§ **Task description**: The reply should hold every line of the data below, unchanged, and none of the pictures.

§ **Supplied data**:
__________________________________________________

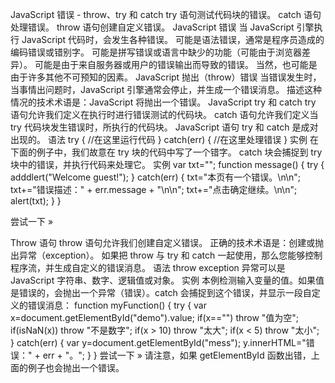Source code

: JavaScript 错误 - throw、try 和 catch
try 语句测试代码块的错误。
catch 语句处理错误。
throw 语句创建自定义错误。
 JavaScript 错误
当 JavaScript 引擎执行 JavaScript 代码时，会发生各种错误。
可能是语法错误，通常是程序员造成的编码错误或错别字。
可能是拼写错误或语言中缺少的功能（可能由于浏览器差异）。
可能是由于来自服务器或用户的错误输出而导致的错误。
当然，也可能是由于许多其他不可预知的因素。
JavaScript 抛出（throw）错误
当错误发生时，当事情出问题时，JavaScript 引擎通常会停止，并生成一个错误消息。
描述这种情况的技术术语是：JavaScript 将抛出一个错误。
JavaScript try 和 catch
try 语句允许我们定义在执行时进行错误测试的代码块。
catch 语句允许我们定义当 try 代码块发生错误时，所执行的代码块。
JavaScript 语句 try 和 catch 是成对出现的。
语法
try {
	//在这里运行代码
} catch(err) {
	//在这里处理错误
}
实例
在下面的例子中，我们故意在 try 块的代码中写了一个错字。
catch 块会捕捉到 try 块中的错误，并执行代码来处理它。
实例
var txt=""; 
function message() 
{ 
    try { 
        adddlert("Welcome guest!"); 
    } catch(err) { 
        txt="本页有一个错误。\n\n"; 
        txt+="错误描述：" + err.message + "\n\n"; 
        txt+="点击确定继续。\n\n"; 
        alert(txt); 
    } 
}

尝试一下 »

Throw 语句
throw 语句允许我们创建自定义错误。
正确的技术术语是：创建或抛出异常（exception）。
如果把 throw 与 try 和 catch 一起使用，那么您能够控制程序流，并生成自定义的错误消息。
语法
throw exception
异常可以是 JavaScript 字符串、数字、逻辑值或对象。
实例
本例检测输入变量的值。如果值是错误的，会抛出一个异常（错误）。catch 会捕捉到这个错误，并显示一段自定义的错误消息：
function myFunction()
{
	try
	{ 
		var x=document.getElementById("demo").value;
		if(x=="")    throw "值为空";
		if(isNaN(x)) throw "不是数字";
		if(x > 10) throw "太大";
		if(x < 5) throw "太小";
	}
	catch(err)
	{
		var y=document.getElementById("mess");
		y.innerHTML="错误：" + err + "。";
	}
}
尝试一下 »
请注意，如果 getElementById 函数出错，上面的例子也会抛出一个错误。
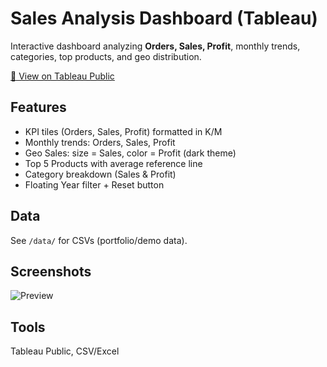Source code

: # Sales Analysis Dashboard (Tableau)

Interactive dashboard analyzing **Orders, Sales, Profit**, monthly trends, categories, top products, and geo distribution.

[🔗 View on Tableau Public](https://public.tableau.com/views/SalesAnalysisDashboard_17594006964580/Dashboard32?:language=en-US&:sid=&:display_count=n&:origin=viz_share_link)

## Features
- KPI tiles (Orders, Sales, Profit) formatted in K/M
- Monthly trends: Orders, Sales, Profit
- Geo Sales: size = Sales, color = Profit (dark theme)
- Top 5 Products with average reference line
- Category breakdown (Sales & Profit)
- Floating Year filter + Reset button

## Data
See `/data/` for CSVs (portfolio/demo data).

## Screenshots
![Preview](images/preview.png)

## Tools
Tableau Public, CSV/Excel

__________________________________________________

§ **Finished task**:
Source code

: JavaScript 错误 - throw、try 和 catch
try 语句测试代码块的错误。
catch 语句处理错误。
throw 语句创建自定义错误。
 JavaScript 错误
当 JavaScript 引擎执行 JavaScript 代码时，会发生各种错误。
可能是语法错误，通常是程序员造成的编码错误或错别字。
可能是拼写错误或语言中缺少的功能（可能由于浏览器差异）。
可能是由于来自服务器或用户的错误输出而导致的错误。
当然，也可能是由于许多其他不可预知的因素。
JavaScript 抛出（throw）错误
当错误发生时，当事情出问题时，JavaScript 引擎通常会停止，并生成一个错误消息。
描述这种情况的技术术语是：JavaScript 将抛出一个错误。
JavaScript try 和 catch
try 语句允许我们定义在执行时进行错误测试的代码块。
catch 语句允许我们定义当 try 代码块发生错误时，所执行的代码块。
JavaScript 语句 try 和 catch 是成对出现的。
语法
try {
	//在这里运行代码
} catch(err) {
	//在这里处理错误
}
实例
在下面的例子中，我们故意在 try 块的代码中写了一个错字。
catch 块会捕捉到 try 块中的错误，并执行代码来处理它。
实例
var txt=""; 
function message() 
{ 
    try { 
        adddlert("Welcome guest!"); 
    } catch(err) { 
        txt="本页有一个错误。\n\n"; 
        txt+="错误描述：" + err.message + "\n\n"; 
        txt+="点击确定继续。\n\n"; 
        alert(txt); 
    } 
}

尝试一下 »

Throw 语句
throw 语句允许我们创建自定义错误。
正确的技术术语是：创建或抛出异常（exception）。
如果把 throw 与 try 和 catch 一起使用，那么您能够控制程序流，并生成自定义的错误消息。
语法
throw exception
异常可以是 JavaScript 字符串、数字、逻辑值或对象。
实例
本例检测输入变量的值。如果值是错误的，会抛出一个异常（错误）。catch 会捕捉到这个错误，并显示一段自定义的错误消息：
function myFunction()
{
	try
	{ 
		var x=document.getElementById("demo").value;
		if(x=="")    throw "值为空";
		if(isNaN(x)) throw "不是数字";
		if(x > 10) throw "太大";
		if(x < 5) throw "太小";
	}
	catch(err)
	{
		var y=document.getElementById("mess");
		y.innerHTML="错误：" + err + "。";
	}
}
尝试一下 »
请注意，如果 getElementById 函数出错，上面的例子也会抛出一个错误。
Source code

: # Sales Analysis Dashboard (Tableau)

Interactive dashboard analyzing **Orders, Sales, Profit**, monthly trends, categories, top products, and geo distribution.

[🔗 View on Tableau Public](https://public.tableau.com/views/SalesAnalysisDashboard_17594006964580/Dashboard32?:language=en-US&:sid=&:display_count=n&:origin=viz_share_link)

## Features
- KPI tiles (Orders, Sales, Profit) formatted in K/M
- Monthly trends: Orders, Sales, Profit
- Geo Sales: size = Sales, color = Profit (dark theme)
- Top 5 Products with average reference line
- Category breakdown (Sales & Profit)
- Floating Year filter + Reset button

## Data
See `/data/` for CSVs (portfolio/demo data).

## Screenshots
![Preview](images/preview.png)

## Tools
Tableau Public, CSV/Excel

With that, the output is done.